Model hazard mengkonfirmasi bahwa tingkat bahaya (hazard rate atau failure rate) koperasi lebih rendah, sekitar 90% dari CF. Faktor internal seperti ukuran tenaga kerja yang lebih besar, usia perusahaan yang lebih tua, dan produktivitas yang lebih tinggi mengurangi probabilitas kegagalan. Misalnya, sebuah koperasi ritel dengan 100 karyawan dan 30 tahun pengalaman mungkin lebih mampu menahan guncangan ekonomi dibandingkan CF ritel kecil yang baru berdiri. Namun, ketika faktor industri dan internal dikontrol, perbedaan menyusut, menunjukkan bahwa sektor operasi (misalnya, jasa vs. konstruksi) juga mempengaruhi.

Analisis lebih lanjut menunjukkan variasi antar jenis koperasi. Koperasi produsen dan konsumen memiliki tingkat keluar (exit rate) lebih rendah dibandingkan CF, dengan hazard rate masing-masing 66% dan 80% dari CF. Sebaliknya, “The suggestion that the probability of failure of worker cooperatives is not significantly different from that of capitalist enterprises is somewhat surprising”, bertentangan dengan studi sebelumnya seperti yang dilakukan oleh Ben-Ner (1988a).

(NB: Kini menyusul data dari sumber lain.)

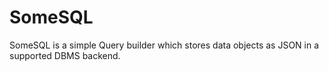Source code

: # SomeSQL
SomeSQL is a simple Query builder which stores data objects as JSON in a supported DBMS backend.
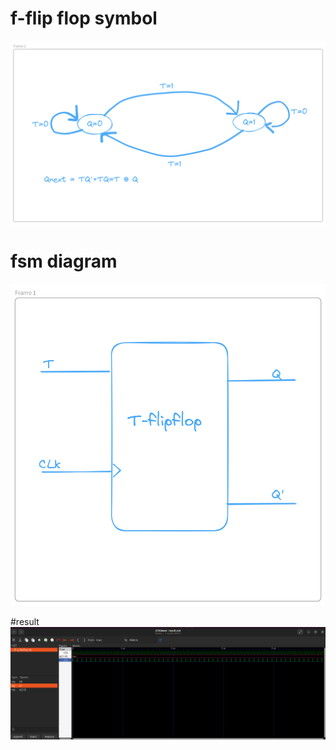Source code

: # f-flip flop symbol
![symbol](images/ff_fsm.png)

# fsm diagram
![fsm](images/ff_symbol.png)

#result
![result](images/result.png)
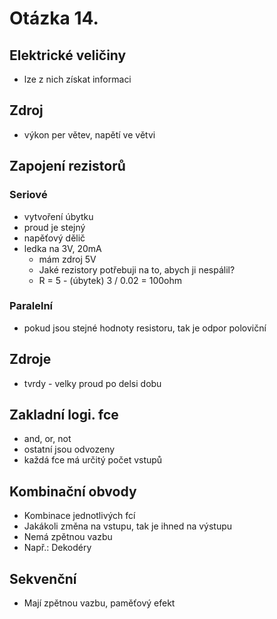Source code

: # Otázka 14.

## Elektrické veličiny
- lze z nich získat informaci

## Zdroj
- výkon per větev, napětí ve větvi

## Zapojení rezistorů 
### Seriové
- vytvoření úbytku
- proud je stejný
- napěťový dělič
- ledka na 3V, 20mA
  - mám zdroj 5V
  - Jaké rezistory potřebuji na to, abych ji nespálil?
  - R = 5 - (úbytek) 3 / 0.02 = 100ohm

### Paralelní
- pokud jsou stejné hodnoty resistoru, tak je odpor poloviční

## Zdroje
- tvrdy - velky proud po delsi dobu

## Zakladní logi. fce

- and, or, not
- ostatní jsou odvozeny
- každá fce má určitý počet vstupů

## Kombinační obvody
- Kombinace jednotlivých fcí
- Jakákoli změna na vstupu, tak je ihned na výstupu
- Nemá zpětnou vazbu
- Např.: Dekodéry


## Sekvenční
- Mají zpětnou vazbu, paměťový efekt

Misalnya, koperasi produsen pertanian mungkin bertahan karena kontrol atas rantai pasok, sementara koperasi pekerja di manufaktur menghadapi tantangan serupa dengan CF karena ukuran kecil dan risiko tinggi.

Perbedaan kelangsungan hidup juga dipengaruhi oleh konteks industri. Koperasi di sektor volatil seperti ritel mungkin lebih tahan karena anggota berbagi risiko. Sementara CF di sektor yang sama lebih rentan terhadap fluktuasi pasar. Data menunjukkan hanya 6% kegagalan koperasi karena konversi status hukum, dibandingkan CF, menegaskan bahwa kebanyakan kegagalan dalam bentuk tutup operasi, bukan transformasi.

Faktor Penentu

Bagian ini mengeksplorasi faktor teoretis dan empiris yang menentukan pola aktivitas dan kelangsungan hidup koperasi vs perusahaan kapitalis, seperti risiko, kekuatan pasar, pembiayaan, dan tata kelola.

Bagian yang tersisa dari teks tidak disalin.